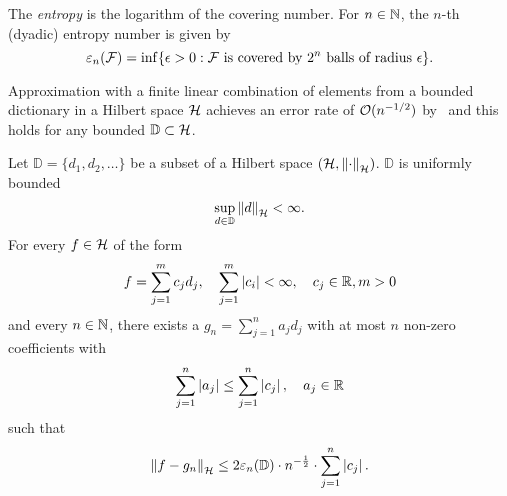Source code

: \begin{definition}[Entropy]
    \label{def:entropy} The \textit{entropy} is the logarithm of the covering
    number. For $n \in \mathbb{N}$, the $n$-th (dyadic) entropy number is given by
    \begin{equation}
        \varepsilon_{n}({\mathcal{F}})
        = \inf \{
            \epsilon > 0: \mathcal{F} \text{ is covered by } 2^n 
            \text{ balls of radius } \epsilon
        \}.
    \end{equation}
\end{definition}

Approximation with a finite linear combination of elements from a bounded
dictionary in a Hilbert space $\mathcal{H}$ achieves an error rate of
$\mathcal{O}(n^{-1/2})$ by~\cite{pisierRemarquesResultatNon1980} and this holds for
any bounded $\mathbb{D} \subset \mathcal{H}$.

\begin{theorem}
    \label{thm:maurey}
    Let $\mathbb{D} = \{d_1, d_2, \dots\}$ be a subset of a Hilbert space
    $(\mathcal{H}, \left\| \cdot \right\|_{\mathcal{H}})$. $\mathbb{D}$ is uniformly bounded
    \begin{equation}
        \sup_{d\in\mathbb{D}} \left\| d \right\|_{\mathcal{H}} < \infty.
    \end{equation}
    For every $f \in \mathcal{H}$ of the form
    \begin{equation}
        \label{eq:maurey_eq_1}
        f = \sum_{j=1}^m c_j d_j, \quad
        \sum_{j=1}^m \left| c_i \right| < \infty, \quad
        c_j \in \mathbb{R}, m > 0
    \end{equation}
    and every $n \in \mathbb{N}$, there exists a $g_n = \sum_{j=1}^n a_j
    d_j$ with at most $n$ non-zero coefficients with
    \begin{equation}
        \sum_{j=1}^n \left| a_j \right| \leq
        \sum_{j=1}^n \left| c_j \right|, 
        \quad a_j \in \mathbb{R}
    \end{equation}
    such that
    \begin{equation}
        \left\| f - g_n \right\|_{\mathcal{H}} \leq
        2 \varepsilon_{n}({\mathbb{D}})
        \cdot n^{-\frac{1}{2}}
        \cdot \sum_{j=1}^n \left| c_j \right|.
    \end{equation}

\end{theorem}

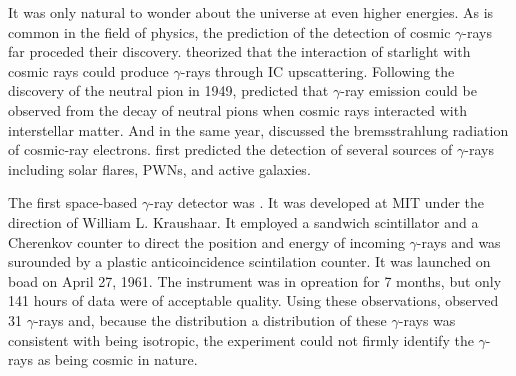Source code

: It was only natural to wonder about the universe at even higher energies.
As is common in the field of physics, the prediction of
the detection of cosmic $\gamma$-rays far proceded their discovery.
\cite{feenberg_1948_interaction-cosmic-ray} theorized that the interaction
of starlight with cosmic rays could produce $\gamma$-rays through
\ac{IC} upscattering.  Following the discovery of the neutral
pion in 1949, \cite{hayakawa_1952_propagation-cosmic}
predicted that $\gamma$-ray emission could be observed from the
decay of neutral pions when cosmic rays interacted with interstellar
matter.  And in the same year, \cite{hutchinson_1952_possible-relation}
discussed the bremsstrahlung radiation of cosmic-ray electrons.
\cite{morrison_1958_gamma-ray-astronomy} first predicted the detection
of several sources of $\gamma$-rays including solar flares, \acp{PWN},
and active galaxies.

    



The first space-based $\gamma$-ray detector was \explorerxi
\cite{kraushaar_1965_explorer-experiment}.  It was developed at \ac{MIT}
under the direction of William L. Kraushaar.  It employed a sandwich
scintillator and a Cherenkov counter to direct the position and energy
of incoming $\gamma$-rays and was surounded by a plastic anticoincidence
scintilation counter.  It was launched on boad \explorerxi on April 27,
1961.  The instrument was in opreation for 7 months, but only 141 hours
of data were of acceptable quality.  Using these observations, \explorerxi
observed 31 $\gamma$-rays and, because the distribution a distribution of
these $\gamma$-rays was consistent with being isotropic, the experiment
could not firmly identify the $\gamma$-rays as being cosmic in nature.


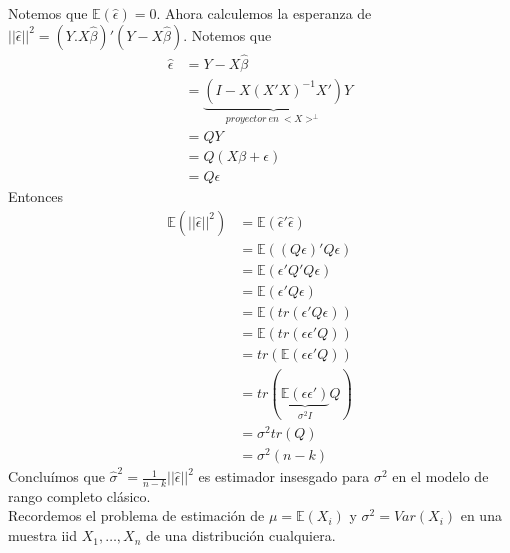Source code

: \documentclass[10pt]{article}
\theoremstyle{plain}
\theoremstyle{definition}
\begin{document}
Notemos que $\mathbb{E}(\hat{\epsilon}) = 0$. Ahora calculemos la esperanza de $||\hat{\epsilon}||^2 = (Y.X\hat{\beta})'(Y-X\hat{\beta})$. Notemos que
\begin{align*}
\hat{\epsilon} &= Y -X \hat{\beta}\\
&= \underbrace{(I-X(X'X)^{-1}X')}_{proyector\ en\ <X>^{\perp}}Y\\
&= QY\\
&= Q(X\beta + \epsilon)\\
&= Q\epsilon
\end{align*}
Entonces
\begin{align*}
\mathbb{E}(||\hat{\epsilon}||^2) &= \mathbb{E}(\hat{\epsilon}'\hat{\epsilon})\\
&= \mathbb{E}((Q\epsilon)'Q\epsilon)\\
&= \mathbb{E}(\epsilon'Q'Q\epsilon)\\
&= \mathbb{E}(\epsilon'Q\epsilon)\\
&= \mathbb{E}(tr(\epsilon'Q\epsilon))\\
&= \mathbb{E}(tr(\epsilon\epsilon'Q))\\
&= tr(\mathbb{E}(\epsilon\epsilon'Q))\\
&= tr(\underbrace{\mathbb{E}(\epsilon\epsilon')}_{\sigma^2I}Q)\\
&= \sigma^2 tr(Q)\\
&= \sigma^2 (n-k)
\end{align*}
Concluímos que $\hat{\sigma}^2 = \frac{1}{n-k} ||\hat{\epsilon}||^2$ es estimador insesgado para $\sigma^2$ en el modelo de rango completo clásico.\\

Recordemos el problema de estimación de $\mu = \mathbb{E}(X_{i})$ y $\sigma^2 = Var(X_{i})$ en una muestra iid $X_{1},\ldots, X_{n}$ de una distribución cualquiera.\\
\end{document}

_TASK DESCRIPTION:_
Omit the pictures. Repeat the rest of the data exactly.

_SOLUTION FOR THIS PROBLEM:_
Source code

: \begin{definition}[Entropy]
    \label{def:entropy} The \textit{entropy} is the logarithm of the covering
    number. For $n \in \mathbb{N}$, the $n$-th (dyadic) entropy number is given by
    \begin{equation}
        \varepsilon_{n}({\mathcal{F}})
        = \inf \{
            \epsilon > 0: \mathcal{F} \text{ is covered by } 2^n 
            \text{ balls of radius } \epsilon
        \}.
    \end{equation}
\end{definition}

Approximation with a finite linear combination of elements from a bounded
dictionary in a Hilbert space $\mathcal{H}$ achieves an error rate of
$\mathcal{O}(n^{-1/2})$ by~\cite{pisierRemarquesResultatNon1980} and this holds for
any bounded $\mathbb{D} \subset \mathcal{H}$.

\begin{theorem}
    \label{thm:maurey}
    Let $\mathbb{D} = \{d_1, d_2, \dots\}$ be a subset of a Hilbert space
    $(\mathcal{H}, \left\| \cdot \right\|_{\mathcal{H}})$. $\mathbb{D}$ is uniformly bounded
    \begin{equation}
        \sup_{d\in\mathbb{D}} \left\| d \right\|_{\mathcal{H}} < \infty.
    \end{equation}
    For every $f \in \mathcal{H}$ of the form
    \begin{equation}
        \label{eq:maurey_eq_1}
        f = \sum_{j=1}^m c_j d_j, \quad
        \sum_{j=1}^m \left| c_i \right| < \infty, \quad
        c_j \in \mathbb{R}, m > 0
    \end{equation}
    and every $n \in \mathbb{N}$, there exists a $g_n = \sum_{j=1}^n a_j
    d_j$ with at most $n$ non-zero coefficients with
    \begin{equation}
        \sum_{j=1}^n \left| a_j \right| \leq
        \sum_{j=1}^n \left| c_j \right|, 
        \quad a_j \in \mathbb{R}
    \end{equation}
    such that
    \begin{equation}
        \left\| f - g_n \right\|_{\mathcal{H}} \leq
        2 \varepsilon_{n}({\mathbb{D}})
        \cdot n^{-\frac{1}{2}}
        \cdot \sum_{j=1}^n \left| c_j \right|.
    \end{equation}

\end{theorem}

Source code

: It was only natural to wonder about the universe at even higher energies.
As is common in the field of physics, the prediction of
the detection of cosmic $\gamma$-rays far proceded their discovery.
\cite{feenberg_1948_interaction-cosmic-ray} theorized that the interaction
of starlight with cosmic rays could produce $\gamma$-rays through
\ac{IC} upscattering.  Following the discovery of the neutral
pion in 1949, \cite{hayakawa_1952_propagation-cosmic}
predicted that $\gamma$-ray emission could be observed from the
decay of neutral pions when cosmic rays interacted with interstellar
matter.  And in the same year, \cite{hutchinson_1952_possible-relation}
discussed the bremsstrahlung radiation of cosmic-ray electrons.
\cite{morrison_1958_gamma-ray-astronomy} first predicted the detection
of several sources of $\gamma$-rays including solar flares, \acp{PWN},
and active galaxies.

    



The first space-based $\gamma$-ray detector was \explorerxi
\cite{kraushaar_1965_explorer-experiment}.  It was developed at \ac{MIT}
under the direction of William L. Kraushaar.  It employed a sandwich
scintillator and a Cherenkov counter to direct the position and energy
of incoming $\gamma$-rays and was surounded by a plastic anticoincidence
scintilation counter.  It was launched on boad \explorerxi on April 27,
1961.  The instrument was in opreation for 7 months, but only 141 hours
of data were of acceptable quality.  Using these observations, \explorerxi
observed 31 $\gamma$-rays and, because the distribution a distribution of
these $\gamma$-rays was consistent with being isotropic, the experiment
could not firmly identify the $\gamma$-rays as being cosmic in nature.


Source code

: \documentclass[10pt]{article}
\theoremstyle{plain}
\theoremstyle{definition}
\begin{document}
Notemos que $\mathbb{E}(\hat{\epsilon}) = 0$. Ahora calculemos la esperanza de $||\hat{\epsilon}||^2 = (Y.X\hat{\beta})'(Y-X\hat{\beta})$. Notemos que
\begin{align*}
\hat{\epsilon} &= Y -X \hat{\beta}\\
&= \underbrace{(I-X(X'X)^{-1}X')}_{proyector\ en\ <X>^{\perp}}Y\\
&= QY\\
&= Q(X\beta + \epsilon)\\
&= Q\epsilon
\end{align*}
Entonces
\begin{align*}
\mathbb{E}(||\hat{\epsilon}||^2) &= \mathbb{E}(\hat{\epsilon}'\hat{\epsilon})\\
&= \mathbb{E}((Q\epsilon)'Q\epsilon)\\
&= \mathbb{E}(\epsilon'Q'Q\epsilon)\\
&= \mathbb{E}(\epsilon'Q\epsilon)\\
&= \mathbb{E}(tr(\epsilon'Q\epsilon))\\
&= \mathbb{E}(tr(\epsilon\epsilon'Q))\\
&= tr(\mathbb{E}(\epsilon\epsilon'Q))\\
&= tr(\underbrace{\mathbb{E}(\epsilon\epsilon')}_{\sigma^2I}Q)\\
&= \sigma^2 tr(Q)\\
&= \sigma^2 (n-k)
\end{align*}
Concluímos que $\hat{\sigma}^2 = \frac{1}{n-k} ||\hat{\epsilon}||^2$ es estimador insesgado para $\sigma^2$ en el modelo de rango completo clásico.\\

Recordemos el problema de estimación de $\mu = \mathbb{E}(X_{i})$ y $\sigma^2 = Var(X_{i})$ en una muestra iid $X_{1},\ldots, X_{n}$ de una distribución cualquiera.\\
\end{document}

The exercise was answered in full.